Paloma Valenzuela is a Dominican American/Jewish American writer, director and actress originally from Jamaica Plain. She is the creative director of the production operation La Palomita Productions based in Boston and the Dominican Republic. She is also the writer, producer and creator of the comedic web series “The Pineapple Diaries.” The show was featured in Latina Magazine’s “5 Web Series Every Latinx Needs to Watch Right Now.” In 2018-2019 Paloma was selected as an Isabella Stewart Gardner Museum Neighborhood Salon Luminary. She has also collaborated with organizations such as Urbano Project and Hyde Square Task Force and teaches screenwriting at Brandeis University.

The second stage of the fellowship starts this month and runs through June of 2022.
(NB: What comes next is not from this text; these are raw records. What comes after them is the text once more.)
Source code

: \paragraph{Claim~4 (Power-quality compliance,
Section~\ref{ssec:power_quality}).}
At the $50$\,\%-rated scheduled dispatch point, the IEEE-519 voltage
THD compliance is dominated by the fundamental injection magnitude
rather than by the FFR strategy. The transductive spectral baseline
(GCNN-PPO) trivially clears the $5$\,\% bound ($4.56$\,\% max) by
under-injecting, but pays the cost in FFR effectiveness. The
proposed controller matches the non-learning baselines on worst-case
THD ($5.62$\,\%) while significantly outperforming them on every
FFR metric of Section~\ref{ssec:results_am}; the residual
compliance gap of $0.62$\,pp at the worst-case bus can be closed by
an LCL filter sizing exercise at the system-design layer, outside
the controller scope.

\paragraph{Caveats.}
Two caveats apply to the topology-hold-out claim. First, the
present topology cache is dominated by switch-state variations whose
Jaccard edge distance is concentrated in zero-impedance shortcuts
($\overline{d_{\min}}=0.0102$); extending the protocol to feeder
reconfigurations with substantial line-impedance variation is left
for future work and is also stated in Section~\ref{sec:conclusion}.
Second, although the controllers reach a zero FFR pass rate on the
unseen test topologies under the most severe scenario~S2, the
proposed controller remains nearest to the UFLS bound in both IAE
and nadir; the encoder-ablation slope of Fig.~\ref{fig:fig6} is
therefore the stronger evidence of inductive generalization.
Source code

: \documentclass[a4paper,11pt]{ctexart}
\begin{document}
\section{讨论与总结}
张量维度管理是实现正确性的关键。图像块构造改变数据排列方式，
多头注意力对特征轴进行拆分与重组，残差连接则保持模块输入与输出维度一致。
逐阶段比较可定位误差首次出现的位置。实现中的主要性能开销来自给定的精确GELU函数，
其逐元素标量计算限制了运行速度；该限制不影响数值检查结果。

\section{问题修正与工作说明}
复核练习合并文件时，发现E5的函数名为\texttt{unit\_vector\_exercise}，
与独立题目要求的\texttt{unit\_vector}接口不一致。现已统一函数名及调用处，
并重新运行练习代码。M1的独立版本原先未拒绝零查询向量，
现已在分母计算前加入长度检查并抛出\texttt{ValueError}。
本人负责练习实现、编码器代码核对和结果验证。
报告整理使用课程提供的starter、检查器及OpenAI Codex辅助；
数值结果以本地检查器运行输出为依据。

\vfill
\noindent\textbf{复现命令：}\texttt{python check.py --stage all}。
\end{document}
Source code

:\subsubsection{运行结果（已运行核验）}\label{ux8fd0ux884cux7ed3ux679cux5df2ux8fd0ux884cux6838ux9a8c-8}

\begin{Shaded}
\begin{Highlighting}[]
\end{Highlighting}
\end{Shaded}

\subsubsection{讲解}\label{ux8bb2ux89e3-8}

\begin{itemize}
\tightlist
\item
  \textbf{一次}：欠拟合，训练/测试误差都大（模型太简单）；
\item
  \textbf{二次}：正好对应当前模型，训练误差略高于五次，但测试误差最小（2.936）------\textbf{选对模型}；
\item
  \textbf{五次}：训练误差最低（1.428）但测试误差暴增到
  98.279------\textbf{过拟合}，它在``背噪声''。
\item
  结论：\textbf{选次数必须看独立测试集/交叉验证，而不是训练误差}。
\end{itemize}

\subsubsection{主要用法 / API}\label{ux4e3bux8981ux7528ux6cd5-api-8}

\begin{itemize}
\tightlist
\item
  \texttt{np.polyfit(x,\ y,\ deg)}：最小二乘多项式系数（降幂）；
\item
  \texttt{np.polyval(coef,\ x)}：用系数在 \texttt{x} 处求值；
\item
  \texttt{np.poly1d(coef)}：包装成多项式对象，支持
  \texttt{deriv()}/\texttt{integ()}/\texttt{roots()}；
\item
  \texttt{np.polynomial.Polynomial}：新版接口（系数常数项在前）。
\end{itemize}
Rotem and Paloma will be paired with mentors throughout the course of the fellowship and are expected to work with a variety of groups—including schools, senior living facilities, synagogues, community centers and other organizations—over the course of their appointment. A core component of the fellowship will be a capstone project, which each fellow will develop based on their specialty areas and inspired by their engagement with the community.

“Arts and culture can profoundly connect us to Jewishness and to one another,” Schumacher said. “They bring us into deep and challenging conversations and illuminate and preserve Jewish experience and memory. JArts has been an outstanding catalyst for the creation of new Jewish art as well as for the presentation of the art and culture of our past. We are grateful for their leadership in bringing joy through art to so many individuals and families locally and around the world.”

Laura Mandel thanked CJP for its vision and support for the arts. “CJP has continually been recognized as one of the most forward-thinking and creative federations in the country,” she said. “And their singular recognition of the importance that arts and culture holds in our community and our lives has made them a model for others. We are proud and overjoyed to work with them on this project and in the future.”